Men are worse drivers, but only slightly

This is a Jupyter Notebook for analyzing the traffic collision data available for Los Angeles County through TIMS. The analysis uses the Pandas package in Python:

In [3]:
import pandas

The data can be downloaded from TIMS with a user account. Only ~5000 collisions may be downloaded at a time. This allows for about one month worth of data for Los Angeles County.

Here, the data for the parties involved in traffic collisions fron January 2012 in Los Angeles County is used.

In [4]:
#Load the data, show data size

data = pandas.read_csv('Jan12Parties.csv')
data.shape
Out[4]:
(8893, 34)

There were 8893 parties in recorded accidents in Los Angeles County in Jan 2012. This database records all parties involved in a collision: perpetrator, victim, affected bystanders etc.

In [5]:
# What does the data look like? limit to first five rows

data.iloc[:5,:]
Out[5]:
CASEID PARNUM PTYPE ATFAULT PSEX PAGE PSOBER PDRUG PDIRECT PSAFETY1 ... VEHYEAR VEHMAKE VEHTYPE CHPTYPE1 CHPTYPE2 PRACE INATTN TRUCKCMB TRAILRCMB YEAR_
0 5980867 1 1 Y M 57 A - S L ... 1997 HONDA A 01 00 B NaN - - 2012
1 5980827 2 1 Y M 18 A - S L ... 1996 FORD A 01 00 W NaN - - 2012
2 5980827 1 1 N F 56 A - S M ... 2001 KIA A 07 00 B NaN - - 2012
3 5980823 2 1 N F 31 A - N M ... 2005 NISSAN A 01 00 O NaN - - 2012
4 5980823 1 2 Y M 50 G G W - ... 0 - N 60 00 B NaN - - 2012

5 rows × 34 columns

Querying a Pandas DataFrame

Pandas DataFrames can be queried in a way which is conceptually (though not syntactically) similar to SQL databases.

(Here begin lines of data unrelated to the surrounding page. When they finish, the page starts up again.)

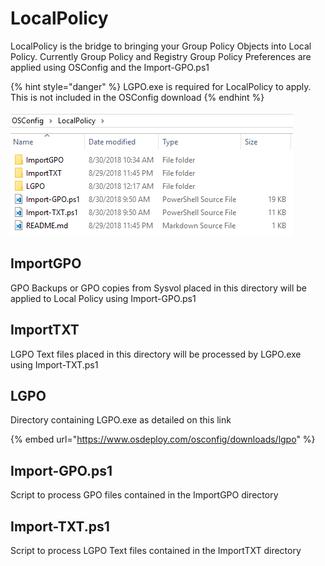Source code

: # LocalPolicy

LocalPolicy is the bridge to bringing your Group Policy Objects into Local Policy.  Currently Group Policy and Registry Group Policy Preferences are applied using OSConfig and the Import-GPO.ps1

{% hint style="danger" %}
LGPO.exe is required for LocalPolicy to apply.  This is not included in the OSConfig download
{% endhint %}

![](../../../.gitbook/assets/2018-08-31_2-11-57.png)

## ImportGPO

GPO Backups or GPO copies from Sysvol placed in this directory will be applied to Local Policy using Import-GPO.ps1

## ImportTXT

LGPO Text files placed in this directory will be processed by LGPO.exe using Import-TXT.ps1

## LGPO

Directory containing LGPO.exe as detailed on this link

{% embed url="https://www.osdeploy.com/osconfig/downloads/lgpo" %}

## Import-GPO.ps1

Script to process GPO files contained in the ImportGPO directory

## Import-TXT.ps1

Script to process LGPO Text files contained in the ImportTXT directory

First, let's count up the total number of incidents (unique CASEID), and compare that to the number of parties.

In [5]:
cases = data.CASEID.nunique()
cases
Out[5]:
4146

So there were 4146 cases (collisions) and 8893 parties. That means an average of 8893/4146 = 2.14 parties per case.

Next, we will group by sex and fault, then count the entries with each unique combination of levels on these columns.

In [8]:
#Count parties by sex & fault

faultgender = data.groupby(['ATFAULT','PSEX']).count().iloc[:,[0]].rename(columns = {'CASEID':'counts'})
faultgender
Out[8]:
counts
ATFAULT PSEX
N - 481
F 1938
M 2577
Y - 297
F 1369
M 2231
In [9]:
fg = faultgender.reset_index()
fg = fg[fg.PSEX != '-']
fg
Out[9]:
ATFAULT PSEX counts
1 N F 1938
2 N M 2577
4 Y F 1369
5 Y M 2231
In [10]:
#relative probabilites?

float(2231)/(1369+2231)/0.5
Out[10]:
1.2394444444444443

Correcting for confounders

This would seem to indicate that men are ~24% more likely to cause accidents, based on the assumption that men and women are equal portions of the population. However, due to the confounder of men being more likely to drive (due to driving/delivery occupations etc.) this is probably not quite true.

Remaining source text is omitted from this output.